With all these challenges, Finding the right balance between autonomy and the governance is the key.

What Azure has in place?

Earlier, Azure subscriptions are part of a tenant, and under the subscription we have resource groups and then the resources. This hierarchy is very basic and it does not have the flexibility to govern and mange enterprise complexity.

Azure got a new hierarchical elements in structuring enterprise cloud footprint closer to the organizational structure.

The below figure shows the current new structure.

azure management group hierarchty

These management groups can have policies to ensure the governance. Policies can be set at any level. Policies by default inherit the permissions from the level above.

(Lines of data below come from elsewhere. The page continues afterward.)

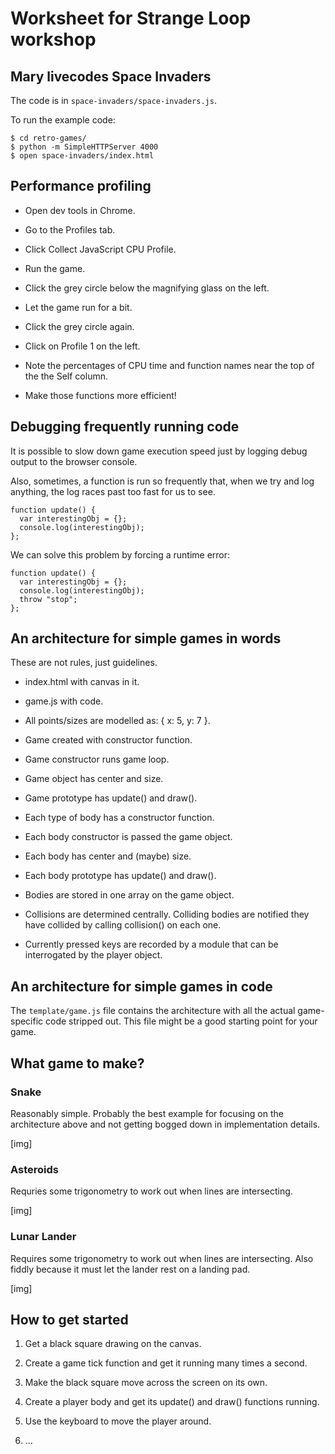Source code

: # Worksheet for Strange Loop workshop

## Mary livecodes Space Invaders

The code is in `space-invaders/space-invaders.js`.

To run the example code:

    $ cd retro-games/
    $ python -m SimpleHTTPServer 4000
    $ open space-invaders/index.html

## Performance profiling

* Open dev tools in Chrome.

* Go to the Profiles tab.

* Click Collect JavaScript CPU Profile.

* Run the game.

* Click the grey circle below the magnifying glass on the left.

* Let the game run for a bit.

* Click the grey circle again.

* Click on Profile 1 on the left.

* Note the percentages of CPU time and function names near the top of the
the Self column.

* Make those functions more efficient!

## Debugging frequently running code

It is possible to slow down game execution speed just by logging
debug output to the browser console.

Also, sometimes, a function is run so frequently that, when we try and
log anything, the log races past too fast for us to see.

    function update() {
      var interestingObj = {};
      console.log(interestingObj);
    };

We can solve this problem by forcing a runtime error:

    function update() {
      var interestingObj = {};
      console.log(interestingObj);
      throw "stop";
    };

## An architecture for simple games in words

These are not rules, just guidelines.

* index.html with canvas in it.

* game.js with code.

* All points/sizes are modelled as: { x: 5, y: 7 }.

* Game created with constructor function.

* Game constructor runs game loop.

* Game object has center and size.

* Game prototype has update() and draw().

* Each type of body has a constructor function.

* Each body constructor is passed the game object.

* Each body has center and (maybe) size.

* Each body prototype has update() and draw().

* Bodies are stored in one array on the game object.

* Collisions are determined centrally.  Colliding bodies are
notified they have collided by calling collision() on each one.

* Currently pressed keys are recorded by a module that can be
interrogated by the player object.

## An architecture for simple games in code

The `template/game.js` file contains the architecture
with all the actual game-specific code stripped out.  This file
might be a good starting point for your game.

## What game to make?

### Snake

Reasonably simple.  Probably the best example for focusing on the
architecture above and not getting bogged down in implementation details.

[img]

### Asteroids

Requries some trigonometry to work out when lines are intersecting.

[img]

### Lunar Lander

Requires some trigonometry to work out when lines are intersecting.  Also fiddly
because it must let the lander rest on a landing pad.

[img]

## How to get started

1. Get a black square drawing on the canvas.

2. Create a game tick function and get it running many times a second.

3. Make the black square move across the screen on its own.

4. Create a player body and get its update() and draw() functions running.

5. Use the keyboard to move the player around.

6. ...
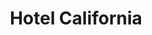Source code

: ---
layout: product
id: 1419064148030
title: Hotel California
body_html: >-
  <p>Taken in Point Roberts, WA in May of 2017.</p>

  <p>We were on the beach in Point Roberts on a hot summer day while about a dozen Eagles fed around us. This beautiful bird allowed me to get close enough for a detailed shot, moments before flying off into the distance.</p>

  <p> </p>
vendor: Connell McCarthy
product_type: Photo Print
created_at: 2018-08-22T19:47:29-04:00
handle: hotel-california
updated_at: 2022-01-18T10:42:33-05:00
published_at: 2018-08-22T19:38:24-04:00
template_suffix: ""
status: active
published_scope: global
tags: Batch 01, bird, Print, summer, wildlife
admin_graphql_api_id: gid://shopify/Product/1419064148030
variants:
  - id: 39576990122046
    product_id: 1419064148030
    title: 8x10” / Full Colour
    price: "35.00"
    sku: CM-PP-B1-06-XXS-FC
    position: 1
    inventory_policy: deny
    compare_at_price: null
    fulfillment_service: manual
    inventory_management: null
    option1: 8x10”
    option2: Full Colour
    option3: null
    created_at: 2021-09-01T10:49:00-04:00
    updated_at: 2021-09-01T10:49:20-04:00
    taxable: true
    barcode: ""
    grams: 208
    image_id: 6301659594814
    weight: 0.208
    weight_unit: kg
    inventory_item_id: 41671430766654
    inventory_quantity: 0
    old_inventory_quantity: 0
    requires_shipping: true
    admin_graphql_api_id: gid://shopify/ProductVariant/39576990122046
  - id: 39576990154814
    product_id: 1419064148030
    title: 8x10” / Black & White
    price: "35.00"
    sku: CM-PP-B1-06-XXS-BW
    position: 2
    inventory_policy: deny
    compare_at_price: null
    fulfillment_service: manual
    inventory_management: null
    option1: 8x10”
    option2: Black & White
    option3: null
    created_at: 2021-09-01T10:49:00-04:00
    updated_at: 2021-09-01T10:49:20-04:00
    taxable: true
    barcode: ""
    grams: 208
    image_id: 6301659234366
    weight: 0.208
    weight_unit: kg
    inventory_item_id: 41671430799422
    inventory_quantity: 0
    old_inventory_quantity: 0
    requires_shipping: true
    admin_graphql_api_id: gid://shopify/ProductVariant/39576990154814
  - id: 39576990187582
    product_id: 1419064148030
    title: 8.5x11” / Full Colour
    price: "35.00"
    sku: CM-PP-B1-06-XS-FC
    position: 3
    inventory_policy: deny
    compare_at_price: null
    fulfillment_service: manual
    inventory_management: null
    option1: 8.5x11”
    option2: Full Colour
    option3: null
    created_at: 2021-09-01T10:49:00-04:00
    updated_at: 2021-09-01T10:49:20-04:00
    taxable: true
    barcode: ""
    grams: 208
    image_id: 6301659594814
    weight: 0.208
    weight_unit: kg
    inventory_item_id: 41671430832190
    inventory_quantity: 0
    old_inventory_quantity: 0
    requires_shipping: true
    admin_graphql_api_id: gid://shopify/ProductVariant/39576990187582
  - id: 39576990220350
    product_id: 1419064148030
    title: 8.5x11” / Black & White
    price: "35.00"
    sku: CM-PP-B1-06-XS-BW
    position: 4
    inventory_policy: deny
    compare_at_price: null
    fulfillment_service: manual
    inventory_management: null
    option1: 8.5x11”
    option2: Black & White
    option3: null
    created_at: 2021-09-01T10:49:00-04:00
    updated_at: 2021-09-01T10:49:20-04:00
    taxable: true
    barcode: ""
    grams: 208
    image_id: 6301659234366
    weight: 0.208
    weight_unit: kg
    inventory_item_id: 41671430864958
    inventory_quantity: 0
    old_inventory_quantity: 0
    requires_shipping: true
    admin_graphql_api_id: gid://shopify/ProductVariant/39576990220350
  - id: 39576990253118
    product_id: 1419064148030
    title: 13x19” / Full Colour
    price: "40.00"
    sku: CM-PP-B1-06-S-FC
    position: 5
    inventory_policy: deny
    compare_at_price: null
    fulfillment_service: manual
    inventory_management: null
    option1: 13x19”
    option2: Full Colour
    option3: null
    created_at: 2021-09-01T10:49:00-04:00
    updated_at: 2021-09-01T10:49:20-04:00
    taxable: true
    barcode: ""
    grams: 208
    image_id: 6301659594814
    weight: 0.208
    weight_unit: kg
    inventory_item_id: 41671430897726
    inventory_quantity: 0
    old_inventory_quantity: 0
    requires_shipping: true
    admin_graphql_api_id: gid://shopify/ProductVariant/39576990253118
  - id: 39576990285886
    product_id: 1419064148030
    title: 13x19” / Black & White
    price: "40.00"
    sku: CM-PP-B1-06-S-BW
    position: 6
    inventory_policy: deny
    compare_at_price: null
    fulfillment_service: manual
    inventory_management: null
    option1: 13x19”
    option2: Black & White
    option3: null
    created_at: 2021-09-01T10:49:00-04:00
    updated_at: 2021-09-01T10:49:20-04:00
    taxable: true
    barcode: ""
    grams: 208
    image_id: 6301659234366
    weight: 0.208
    weight_unit: kg
    inventory_item_id: 41671430930494
    inventory_quantity: 0
    old_inventory_quantity: 0
    requires_shipping: true
    admin_graphql_api_id: gid://shopify/ProductVariant/39576990285886
  - id: 39576990318654
    product_id: 1419064148030
    title: 16x20” / Full Colour
    price: "50.00"
    sku: CM-PP-B1-06-M-FC
    position: 7
    inventory_policy: deny
    compare_at_price: null
    fulfillment_service: manual
    inventory_management: null
    option1: 16x20”
    option2: Full Colour
    option3: null
    created_at: 2021-09-01T10:49:00-04:00
    updated_at: 2021-09-01T10:49:20-04:00
    taxable: true
    barcode: ""
    grams: 208
    image_id: 6301659594814
    weight: 0.208
    weight_unit: kg
    inventory_item_id: 41671430963262
    inventory_quantity: 0
    old_inventory_quantity: 0
    requires_shipping: true
    admin_graphql_api_id: gid://shopify/ProductVariant/39576990318654
  - id: 39576990351422
    product_id: 1419064148030
    title: 16x20” / Black & White
    price: "50.00"
    sku: CM-PP-B1-06-M-BW
    position: 8
    inventory_policy: deny
    compare_at_price: null
    fulfillment_service: manual
    inventory_management: null
    option1: 16x20”
    option2: Black & White
    option3: null
    created_at: 2021-09-01T10:49:00-04:00
    updated_at: 2021-09-01T10:49:20-04:00
    taxable: true
    barcode: ""
    grams: 208
    image_id: 6301659234366
    weight: 0.208
    weight_unit: kg
    inventory_item_id: 41671430996030
    inventory_quantity: 0
    old_inventory_quantity: 0
    requires_shipping: true
    admin_graphql_api_id: gid://shopify/ProductVariant/39576990351422
  - id: 39576990384190
    product_id: 1419064148030
    title: 20x24” / Full Colour
    price: "60.00"
    sku: CM-PP-B1-06-L-FC
    position: 9
    inventory_policy: deny
    compare_at_price: null
    fulfillment_service: manual
    inventory_management: null
    option1: 20x24”
    option2: Full Colour
    option3: null
    created_at: 2021-09-01T10:49:00-04:00
    updated_at: 2021-09-01T10:49:20-04:00
    taxable: true
    barcode: ""
    grams: 208
    image_id: 6301659594814
    weight: 0.208
    weight_unit: kg
    inventory_item_id: 41671431028798
    inventory_quantity: 0
    old_inventory_quantity: 0
    requires_shipping: true
    admin_graphql_api_id: gid://shopify/ProductVariant/39576990384190
  - id: 39576990416958
    product_id: 1419064148030
    title: 20x24” / Black & White
    price: "60.00"
    sku: CM-PP-B1-06-L-BW
    position: 10
    inventory_policy: deny
    compare_at_price: null
    fulfillment_service: manual
    inventory_management: null
    option1: 20x24”
    option2: Black & White
    option3: null
    created_at: 2021-09-01T10:49:00-04:00
    updated_at: 2021-09-01T10:49:20-04:00
    taxable: true
    barcode: ""
    grams: 208
    image_id: 6301659234366
    weight: 0.208
    weight_unit: kg
    inventory_item_id: 41671431061566
    inventory_quantity: 0
    old_inventory_quantity: 0
    requires_shipping: true
    admin_graphql_api_id: gid://shopify/ProductVariant/39576990416958
  - id: 39576990449726
    product_id: 1419064148030
    title: 20x30” / Full Colour
    price: "70.00"
    sku: CM-PP-B1-06-XL-FC
    position: 11
    inventory_policy: deny
    compare_at_price: null
    fulfillment_service: manual
    inventory_management: null
    option1: 20x30”
    option2: Full Colour
    option3: null
    created_at: 2021-09-01T10:49:00-04:00
    updated_at: 2021-09-01T10:49:20-04:00
    taxable: true
    barcode: ""
    grams: 208
    image_id: 6301659594814
    weight: 0.208
    weight_unit: kg
    inventory_item_id: 41671431094334
    inventory_quantity: 0
    old_inventory_quantity: 0
    requires_shipping: true
    admin_graphql_api_id: gid://shopify/ProductVariant/39576990449726
  - id: 39576990482494
    product_id: 1419064148030
    title: 20x30” / Black & White
    price: "70.00"
    sku: CM-PP-B1-06-XL-BW
    position: 12
    inventory_policy: deny
    compare_at_price: null
    fulfillment_service: manual
    inventory_management: null
    option1: 20x30”
    option2: Black & White
    option3: null
    created_at: 2021-09-01T10:49:00-04:00
    updated_at: 2021-09-01T10:49:20-04:00
    taxable: true
    barcode: ""
    grams: 208
    image_id: 6301659234366
    weight: 0.208
    weight_unit: kg
    inventory_item_id: 41671431127102
    inventory_quantity: 0
    old_inventory_quantity: 0
    requires_shipping: true
    admin_graphql_api_id: gid://shopify/ProductVariant/39576990482494
  - id: 39576990515262
    product_id: 1419064148030
    title: 24x36” / Full Colour
    price: "90.00"
    sku: CM-PP-B1-06-XXL-FC
    position: 13
    inventory_policy: deny
    compare_at_price: null
    fulfillment_service: manual
    inventory_management: null
    option1: 24x36”
    option2: Full Colour
    option3: null
    created_at: 2021-09-01T10:49:00-04:00
    updated_at: 2021-09-01T10:49:20-04:00
    taxable: true
    barcode: ""
    grams: 208
    image_id: 6301659594814
    weight: 0.208
    weight_unit: kg
    inventory_item_id: 41671431159870
    inventory_quantity: 0
    old_inventory_quantity: 0
    requires_shipping: true
    admin_graphql_api_id: gid://shopify/ProductVariant/39576990515262
  - id: 39576990548030
    product_id: 1419064148030
    title: 24x36” / Black & White
    price: "90.00"
    sku: CM-PP-B1-06-XXL-BW
    position: 14
    inventory_policy: deny
    compare_at_price: null
    fulfillment_service: manual
    inventory_management: null
    option1: 24x36”
    option2: Black & White
    option3: null
    created_at: 2021-09-01T10:49:00-04:00
    updated_at: 2021-09-01T10:49:20-04:00
    taxable: true
    barcode: ""
    grams: 208
    image_id: 6301659234366
    weight: 0.208
    weight_unit: kg
    inventory_item_id: 41671431192638
    inventory_quantity: 0
    old_inventory_quantity: 0
    requires_shipping: true
    admin_graphql_api_id: gid://shopify/ProductVariant/39576990548030
  - id: 39576990580798
    product_id: 1419064148030
    title: 30x40” / Full Colour
    price: "100.00"
    sku: CM-PP-B1-06-XXXL-FC
    position: 15
    inventory_policy: deny
    compare_at_price: null
    fulfillment_service: manual
    inventory_management: null
    option1: 30x40”
    option2: Full Colour
    option3: null
    created_at: 2021-09-01T10:49:01-04:00
    updated_at: 2021-09-01T10:49:20-04:00
    taxable: true
    barcode: ""
    grams: 208
    image_id: 6301659594814
    weight: 0.208
    weight_unit: kg
    inventory_item_id: 41671431225406
    inventory_quantity: 0
    old_inventory_quantity: 0
    requires_shipping: true
    admin_graphql_api_id: gid://shopify/ProductVariant/39576990580798
  - id: 39576990613566
    product_id: 1419064148030
    title: 30x40” / Black & White
    price: "100.00"
    sku: CM-PP-B1-06-XXXL-BW
    position: 16
    inventory_policy: deny
    compare_at_price: null
    fulfillment_service: manual
    inventory_management: null
    option1: 30x40”
    option2: Black & White
    option3: null
    created_at: 2021-09-01T10:49:01-04:00
    updated_at: 2021-09-01T10:49:20-04:00
    taxable: true
    barcode: ""
    grams: 208
    image_id: 6301659234366
    weight: 0.208
    weight_unit: kg
    inventory_item_id: 41671431258174
    inventory_quantity: 0
    old_inventory_quantity: 0
    requires_shipping: true
    admin_graphql_api_id: gid://shopify/ProductVariant/39576990613566
options:
  - id: 1948198830142
    product_id: 1419064148030
    name: Size
    position: 1
    values:
      - 8x10”
      - 8.5x11”
      - 13x19”
      - 16x20”
      - 20x24”
      - 20x30”
      - 24x36”
      - 30x40”
  - id: 8589738639422
    product_id: 1419064148030
    name: Color
    position: 2
    values:
      - Full Colour
      - Black & White
images:
  - id: 6301659594814
    product_id: 1419064148030
    position: 1
    created_at: 2019-03-17T13:01:00-04:00
    updated_at: 2019-10-20T18:44:16-04:00
    alt: null
    width: 1000
    height: 1500
    src: https://cdn.shopify.com/s/files/1/1624/2355/products/CM---Hotel-California-_Product-Mockup-2019.jpg?v=1571611456
    variant_ids:
      - 39576990122046
      - 39576990187582
      - 39576990253118
      - 39576990318654
      - 39576990384190
      - 39576990449726
      - 39576990515262
      - 39576990580798
    admin_graphql_api_id: gid://shopify/ProductImage/6301659594814
  - id: 6301659234366
    product_id: 1419064148030
    position: 2
    created_at: 2019-03-17T13:00:58-04:00
    updated_at: 2019-10-20T18:44:16-04:00
    alt: null
    width: 1000
    height: 1500
    src: https://cdn.shopify.com/s/files/1/1624/2355/products/CM---Hotel-California-_Product-Mockup-2019_-B_W.jpg?v=1571611456
    variant_ids:
      - 39576990154814
      - 39576990220350
      - 39576990285886
      - 39576990351422
      - 39576990416958
      - 39576990482494
      - 39576990548030
      - 39576990613566
    admin_graphql_api_id: gid://shopify/ProductImage/6301659234366
  - id: 28230030229566
    product_id: 1419064148030
    position: 3
    created_at: 2021-05-04T19:33:37-04:00
    updated_at: 2021-05-04T19:33:37-04:00
    alt: null
    width: 2000
    height: 1800
    src: https://cdn.shopify.com/s/files/1/1624/2355/products/PAR_02_0001_92f3cade-b66e-4d83-b1d5-1b36a3b7a4b6.png?v=1620171217
    variant_ids: []
    admin_graphql_api_id: gid://shopify/ProductImage/28230030229566
image:
  id: 6301659594814
  product_id: 1419064148030
  position: 1
  created_at: 2019-03-17T13:01:00-04:00
  updated_at: 2019-10-20T18:44:16-04:00
  alt: null
  width: 1000
  height: 1500
  src: https://cdn.shopify.com/s/files/1/1624/2355/products/CM---Hotel-California-_Product-Mockup-2019.jpg?v=1571611456
  variant_ids:
    - 39576990122046
    - 39576990187582
    - 39576990253118
    - 39576990318654
    - 39576990384190
    - 39576990449726
    - 39576990515262
    - 39576990580798
  admin_graphql_api_id: gid://shopify/ProductImage/6301659594814

---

Policies can be very granular like which restrict resource types, SKUs and locations, policies to ensure security aspects like patch, endpoint controls and etc.

Use Cases and structuring

There’s no hard and fast rule on how do we structure the management groups and subscriptions, but it is often better to follow the organizational decision tree. Below are some common structuring approaches.

One organization with departmental separation

aventude: departmental management group structure

Global organization with geographic footprint

aventude : global management group structure


aventude : conglomerate management group structure :


Once the right policies are in place, IT can take a relax approach, like a development team shouldn’t create that big VM, you are always afraid of.

Though, the above hierarchical approach gives lots of flexibility, in certain cases still you may find challenges to address the hierarchical management, especially in the group of companies, where each company has its own CIO office and some policies are controlled centrally. Also, when these business units use different tenants it adds more complexity to the picture.

Regardless, of the tools – the key point I want to stress out from this article is – in enterprise cloud adoption IT teams and management should focus on democratizing the IT much as possible whilst maintaining the governance policies intact.  Too much control at central place will tamper the agility of the cloud and kills the momentum of the digital transformation.